Mich heute noch von dir zu trennen
Und dieses nicht verhindern koennen
Ist zu empfindlich für mein Herz[1] ?


Mlle de Honrath n’en épousa pas moins un capitaine autrichien, Charles Greth, qui est mort, le 15 octobre 1827, maréchal-de-camp et commandant-propriétaire du 13e régiment de ligne.

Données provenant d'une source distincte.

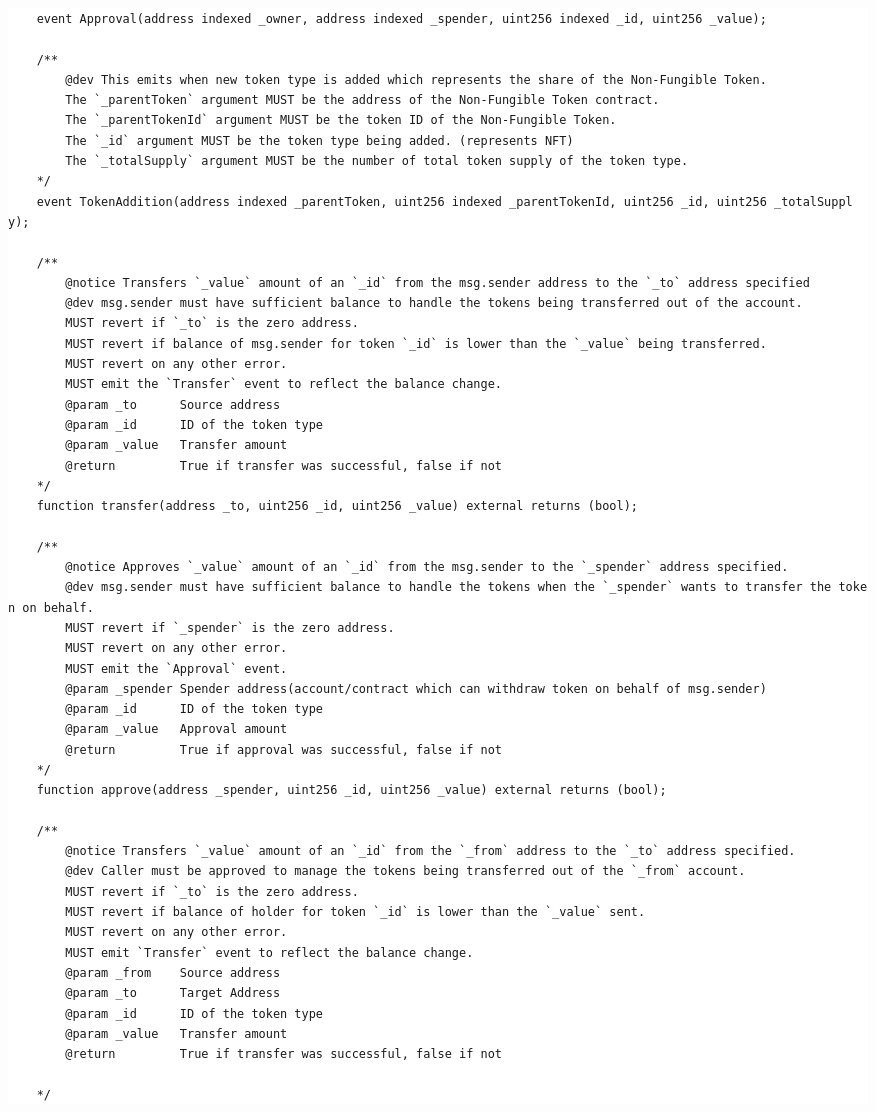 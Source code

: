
 ```solidity
    event Approval(address indexed _owner, address indexed _spender, uint256 indexed _id, uint256 _value);

    /**
        @dev This emits when new token type is added which represents the share of the Non-Fungible Token.
        The `_parentToken` argument MUST be the address of the Non-Fungible Token contract.
        The `_parentTokenId` argument MUST be the token ID of the Non-Fungible Token.
        The `_id` argument MUST be the token type being added. (represents NFT)
        The `_totalSupply` argument MUST be the number of total token supply of the token type.
    */
    event TokenAddition(address indexed _parentToken, uint256 indexed _parentTokenId, uint256 _id, uint256 _totalSupply);

    /**
        @notice Transfers `_value` amount of an `_id` from the msg.sender address to the `_to` address specified
        @dev msg.sender must have sufficient balance to handle the tokens being transferred out of the account.
        MUST revert if `_to` is the zero address.
        MUST revert if balance of msg.sender for token `_id` is lower than the `_value` being transferred.
        MUST revert on any other error.
        MUST emit the `Transfer` event to reflect the balance change.
        @param _to      Source address
        @param _id      ID of the token type
        @param _value   Transfer amount
        @return         True if transfer was successful, false if not
    */
    function transfer(address _to, uint256 _id, uint256 _value) external returns (bool);

    /**
        @notice Approves `_value` amount of an `_id` from the msg.sender to the `_spender` address specified.
        @dev msg.sender must have sufficient balance to handle the tokens when the `_spender` wants to transfer the token on behalf.
        MUST revert if `_spender` is the zero address.
        MUST revert on any other error.
        MUST emit the `Approval` event.
        @param _spender Spender address(account/contract which can withdraw token on behalf of msg.sender)
        @param _id      ID of the token type
        @param _value   Approval amount
        @return         True if approval was successful, false if not
    */
    function approve(address _spender, uint256 _id, uint256 _value) external returns (bool);

    /**
        @notice Transfers `_value` amount of an `_id` from the `_from` address to the `_to` address specified.
        @dev Caller must be approved to manage the tokens being transferred out of the `_from` account.
        MUST revert if `_to` is the zero address.
        MUST revert if balance of holder for token `_id` is lower than the `_value` sent.
        MUST revert on any other error.
        MUST emit `Transfer` event to reflect the balance change.
        @param _from    Source address
        @param _to      Target Address
        @param _id      ID of the token type
        @param _value   Transfer amount
        @return         True if transfer was successful, false if not

    */
``` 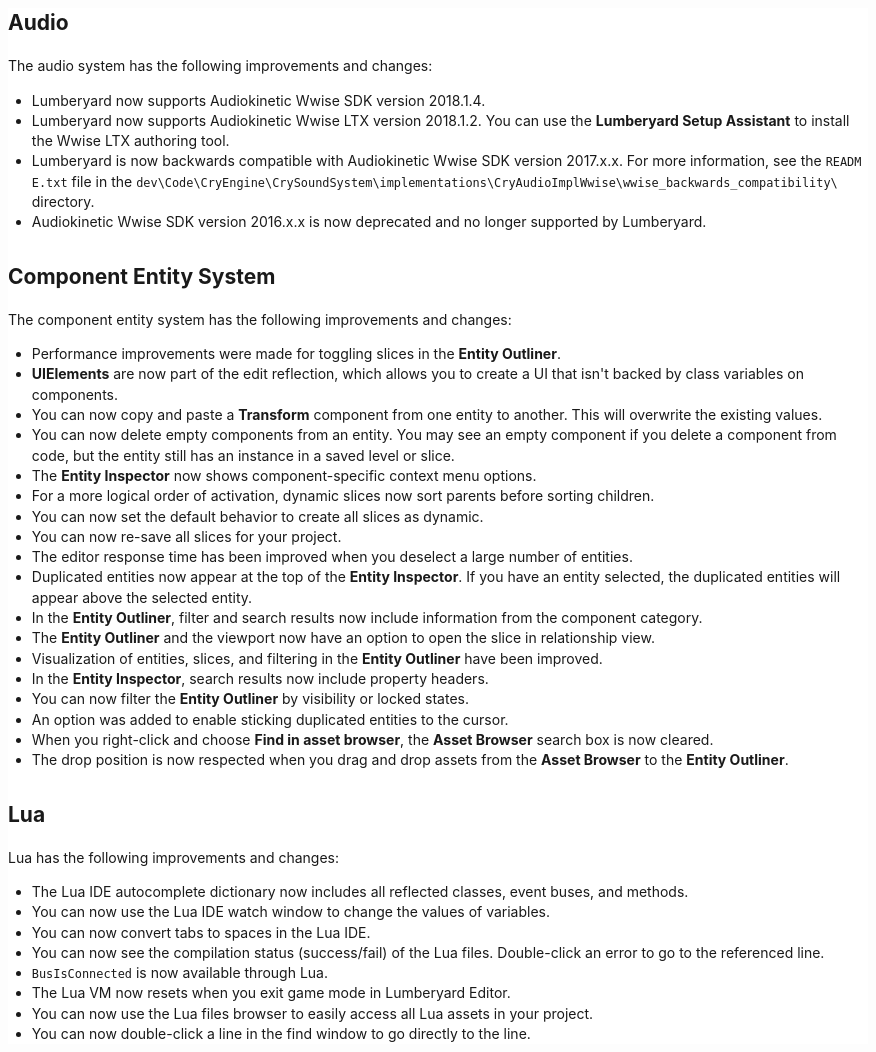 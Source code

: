 ## Audio<a name="audio-improvements-changes-v1.18"></a>

The audio system has the following improvements and changes:
+ Lumberyard now supports Audiokinetic Wwise SDK version 2018.1.4.
+ Lumberyard now supports Audiokinetic Wwise LTX version 2018.1.2. You can use the **Lumberyard Setup Assistant** to install the Wwise LTX authoring tool.
+ Lumberyard is now backwards compatible with Audiokinetic Wwise SDK version 2017.x.x. For more information, see the `README.txt` file in the `dev\Code\CryEngine\CrySoundSystem\implementations\CryAudioImplWwise\wwise_backwards_compatibility\` directory.
+ Audiokinetic Wwise SDK version 2016.x.x is now deprecated and no longer supported by Lumberyard.

## Component Entity System<a name="components-improvements-changes-v1.18"></a>

The component entity system has the following improvements and changes:
+ Performance improvements were made for toggling slices in the **Entity Outliner**.
+ **UIElements** are now part of the edit reflection, which allows you to create a UI that isn't backed by class variables on components.
+ You can now copy and paste a **Transform** component from one entity to another. This will overwrite the existing values.
+ You can now delete empty components from an entity. You may see an empty component if you delete a component from code, but the entity still has an instance in a saved level or slice.
+ The **Entity Inspector** now shows component-specific context menu options.
+ For a more logical order of activation, dynamic slices now sort parents before sorting children.
+ You can now set the default behavior to create all slices as dynamic.
+ You can now re-save all slices for your project.
+ The editor response time has been improved when you deselect a large number of entities.
+ Duplicated entities now appear at the top of the **Entity Inspector**. If you have an entity selected, the duplicated entities will appear above the selected entity.
+ In the **Entity Outliner**, filter and search results now include information from the component category.
+ The **Entity Outliner** and the viewport now have an option to open the slice in relationship view.
+ Visualization of entities, slices, and filtering in the **Entity Outliner** have been improved.
+ In the **Entity Inspector**, search results now include property headers.
+ You can now filter the **Entity Outliner** by visibility or locked states.
+ An option was added to enable sticking duplicated entities to the cursor.
+ When you right-click and choose **Find in asset browser**, the **Asset Browser** search box is now cleared.
+ The drop position is now respected when you drag and drop assets from the **Asset Browser** to the **Entity Outliner**.

## Lua<a name="lua-improvements-changes-v1.18"></a>

Lua has the following improvements and changes:
+ The Lua IDE autocomplete dictionary now includes all reflected classes, event buses, and methods.
+ You can now use the Lua IDE watch window to change the values of variables.
+ You can now convert tabs to spaces in the Lua IDE.
+ You can now see the compilation status (success/fail) of the Lua files. Double-click an error to go to the referenced line.
+ `BusIsConnected` is now available through Lua.
+ The Lua VM now resets when you exit game mode in Lumberyard Editor.
+ You can now use the Lua files browser to easily access all Lua assets in your project.
+ You can now double-click a line in the find window to go directly to the line.
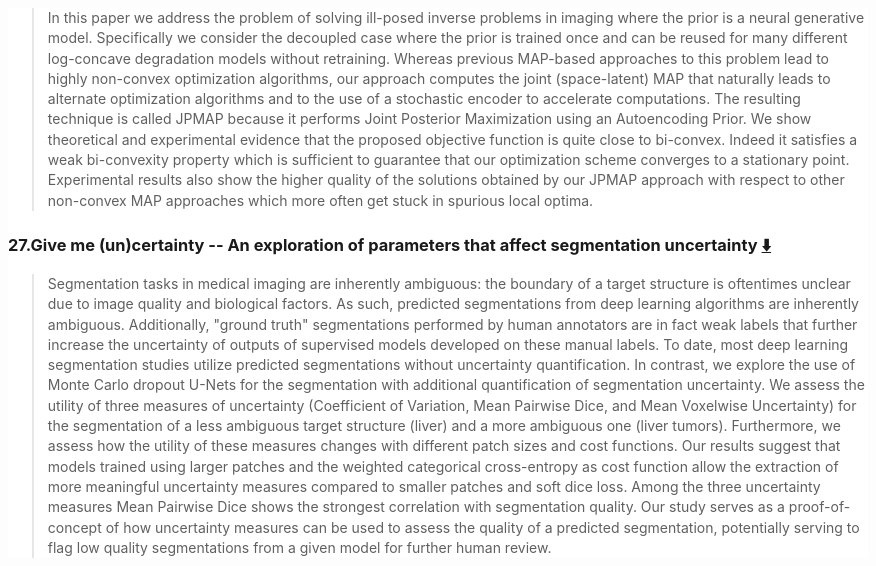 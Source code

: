 >  In this paper we address the problem of solving ill-posed inverse problems in imaging where the prior is a neural generative model. Specifically we consider the decoupled case where the prior is trained once and can be reused for many different log-concave degradation models without retraining. Whereas previous MAP-based approaches to this problem lead to highly non-convex optimization algorithms, our approach computes the joint (space-latent) MAP that naturally leads to alternate optimization algorithms and to the use of a stochastic encoder to accelerate computations. The resulting technique is called JPMAP because it performs Joint Posterior Maximization using an Autoencoding Prior. We show theoretical and experimental evidence that the proposed objective function is quite close to bi-convex. Indeed it satisfies a weak bi-convexity property which is sufficient to guarantee that our optimization scheme converges to a stationary point. <br>Experimental results also show the higher quality of the solutions obtained by our JPMAP approach with respect to other non-convex MAP approaches which more often get stuck in spurious local optima. 
### 27.Give me (un)certainty -- An exploration of parameters that affect segmentation uncertainty  [ :arrow_down: ](https://arxiv.org/pdf/1911.06357.pdf)
>  Segmentation tasks in medical imaging are inherently ambiguous: the boundary of a target structure is oftentimes unclear due to image quality and biological factors. As such, predicted segmentations from deep learning algorithms are inherently ambiguous. Additionally, "ground truth" segmentations performed by human annotators are in fact weak labels that further increase the uncertainty of outputs of supervised models developed on these manual labels. To date, most deep learning segmentation studies utilize predicted segmentations without uncertainty quantification. In contrast, we explore the use of Monte Carlo dropout U-Nets for the segmentation with additional quantification of segmentation uncertainty. We assess the utility of three measures of uncertainty (Coefficient of Variation, Mean Pairwise Dice, and Mean Voxelwise Uncertainty) for the segmentation of a less ambiguous target structure (liver) and a more ambiguous one (liver tumors). Furthermore, we assess how the utility of these measures changes with different patch sizes and cost functions. Our results suggest that models trained using larger patches and the weighted categorical cross-entropy as cost function allow the extraction of more meaningful uncertainty measures compared to smaller patches and soft dice loss. Among the three uncertainty measures Mean Pairwise Dice shows the strongest correlation with segmentation quality. Our study serves as a proof-of-concept of how uncertainty measures can be used to assess the quality of a predicted segmentation, potentially serving to flag low quality segmentations from a given model for further human review. 
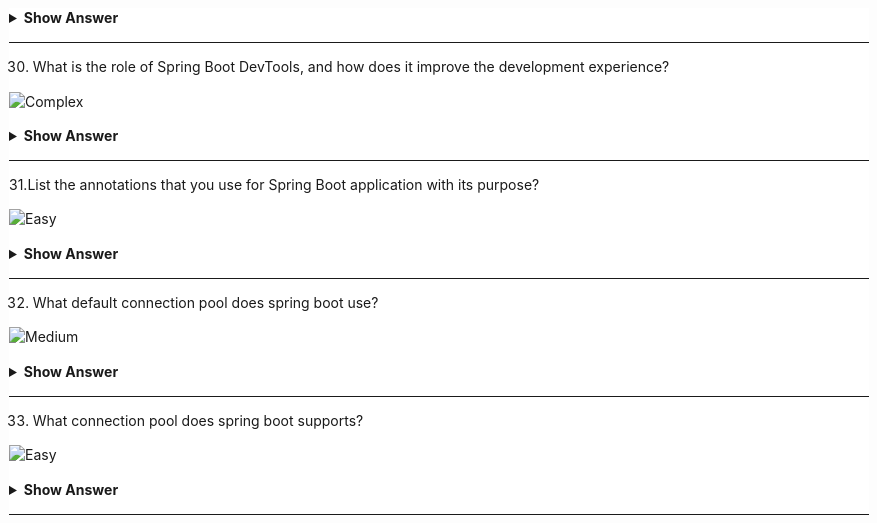 <details><summary> <b> Show Answer </b> </summary></details>

---

30. What is the role of Spring Boot DevTools, and how does it improve the development experience?

![Complex](https://github.com/revaturelabs/interviewquestions/blob/dev/ComplexityTags/simple%20(2).svg)

<details><summary> <b> Show Answer </b> </summary></details>

---

31.List the annotations that you use for Spring Boot application with its purpose?  

![Easy](https://github.com/revaturelabs/interviewquestions/blob/dev/ComplexityTags/simple%20(2).svg)

<details><summary> <b> Show Answer </b> </summary></details>

---

32. What default connection pool does spring boot use?

![Medium](https://github.com/revaturelabs/interviewquestions/blob/dev/ComplexityTags/Medium%20(2).svg)

<details><summary> <b> Show Answer </b> </summary></details>

---

33. What connection pool does spring boot supports?

![Easy](https://github.com/revaturelabs/interviewquestions/blob/dev/ComplexityTags/simple%20(2).svg)

<details><summary> <b> Show Answer </b> </summary></details>

--- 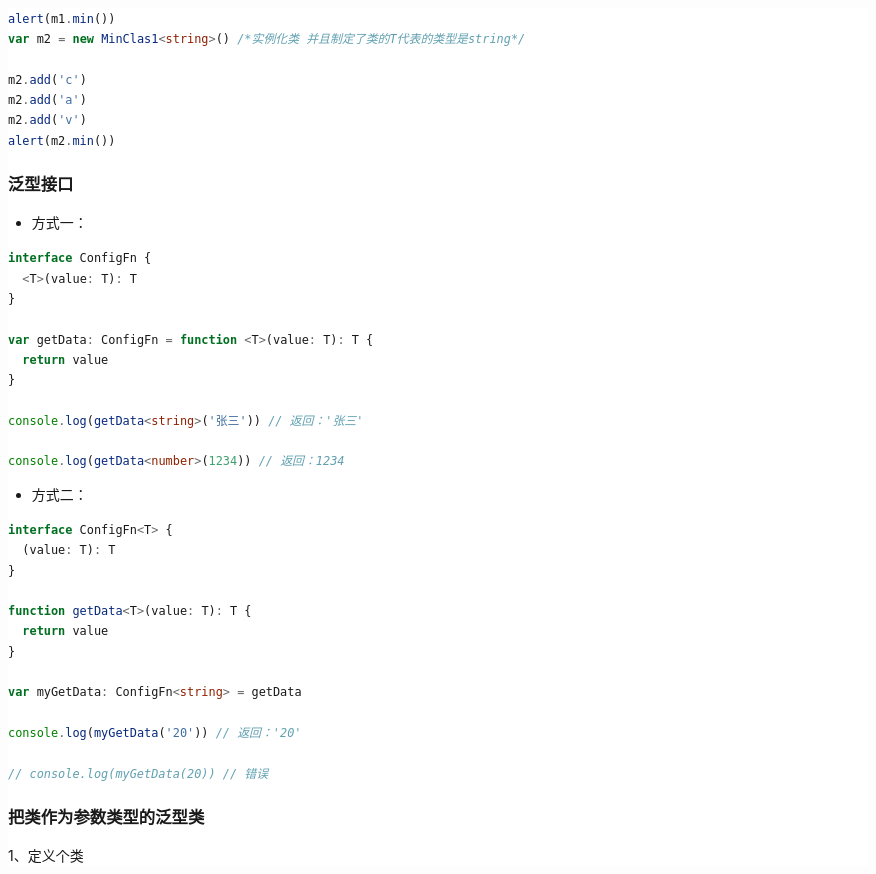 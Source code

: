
 ```typescript
alert(m1.min())
var m2 = new MinClas1<string>() /*实例化类 并且制定了类的T代表的类型是string*/

m2.add('c')
m2.add('a')
m2.add('v')
alert(m2.min())

```

### 泛型接口

- 方式一：

```typescript
interface ConfigFn {
  <T>(value: T): T
}

var getData: ConfigFn = function <T>(value: T): T {
  return value
}

console.log(getData<string>('张三')) // 返回：'张三'

console.log(getData<number>(1234)) // 返回：1234

```

- 方式二：

```typescript
interface ConfigFn<T> {
  (value: T): T
}

function getData<T>(value: T): T {
  return value
}

var myGetData: ConfigFn<string> = getData

console.log(myGetData('20')) // 返回：'20'

// console.log(myGetData(20)) // 错误

```



### 把类作为参数类型的泛型类

1、定义个类
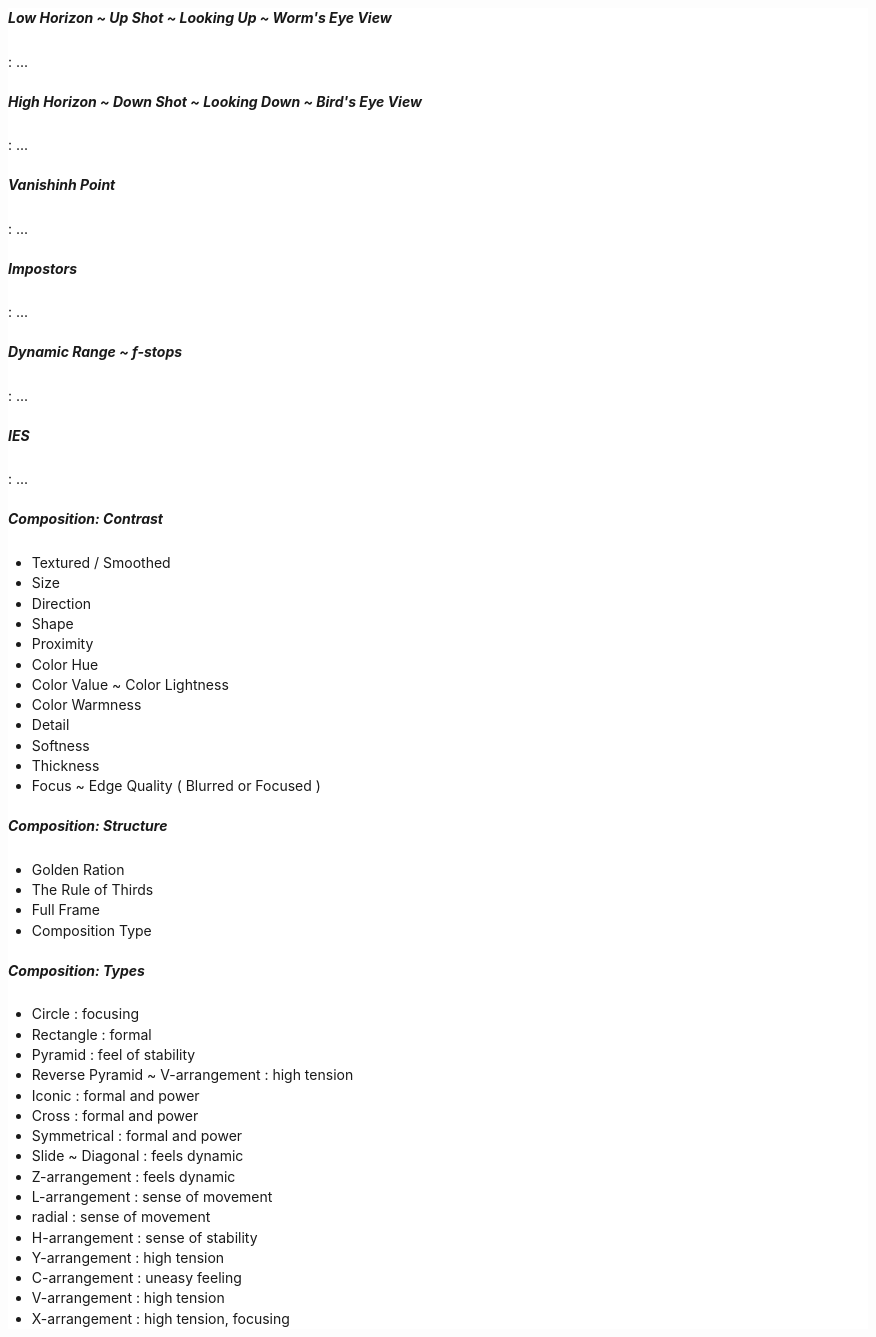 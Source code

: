 ##### Low Horizon ~ Up Shot ~ Looking Up ~ Worm's Eye View
: ...

##### High Horizon ~ Down Shot ~ Looking Down ~ Bird's Eye View
: ...

##### Vanishinh Point
: ...

##### Impostors
: ...

##### Dynamic Range ~ f-stops
: ...

##### IES
: ...

##### Composition: Contrast

- Textured / Smoothed
- Size
- Direction
- Shape
- Proximity
- Color Hue
- Color Value ~ Color Lightness
- Color Warmness
- Detail
- Softness
- Thickness
- Focus ~ Edge Quality ( Blurred or Focused )

##### Composition: Structure

- Golden Ration
- The Rule of Thirds
- Full Frame
- Composition Type

##### Composition: Types

- Circle : focusing
- Rectangle : formal
- Pyramid : feel of stability
- Reverse Pyramid ~ V-arrangement : high tension
- Iconic : formal and power
- Cross : formal and power
- Symmetrical : formal and power
- Slide ~ Diagonal : feels dynamic
- Z-arrangement : feels dynamic
- L-arrangement : sense of movement
- radial : sense of movement
- H-arrangement : sense of stability
- Y-arrangement : high tension
- C-arrangement : uneasy feeling
- V-arrangement : high tension
- X-arrangement : high tension, focusing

Beethoven conserva long-temps dans son cœur les traces sanglantes de ce premier amour. Quoiqu’il fût d’un âge où les enfans ordinaires dorment encore du sommeil de la gestation maternelle, il ressentit profondément ce qu’il appelait l’infidélité de Mlle de Honrath, et ni les années, ni les distractions de la gloire et de nouvelles et plus fortes douleurs ne purent effacer entièrement l’image de cette jeune et gracieuse fille qui, aux premiers jours de la vie, était venue se mirer dans son ame encore vierge. Il est si vrai que l’amour est la source de toute poésie et de toute grandeur morale, que ce qui distingue les hommes supérieurs de ce troupeau de scribes et de pionniers vulgaires qui sont chargés des gros travaux de la société matérielle, c’est un cœur toujours jeune qui, comme l’oiseau fabuleux, brûle, se consume et renaît incessamment de ses cendres à peine attiédies. Les vrais poètes et les artistes prédestinés n’ont presque pas d’enfance et jamais de vieillesse. Leur ame s’épanouit comme le calice des fleurs aux premiers rayons de l’aurore, et la mort seule peut tarir la sève qui les agite. Michel-Ange a été amoureux jusqu’à l’âge de quatre-vingts

  1. « Me séparer encore aujourd’hui de toi, sans pouvoir l’empêcher, c’est pour mon cœur une bien vive douleur ! »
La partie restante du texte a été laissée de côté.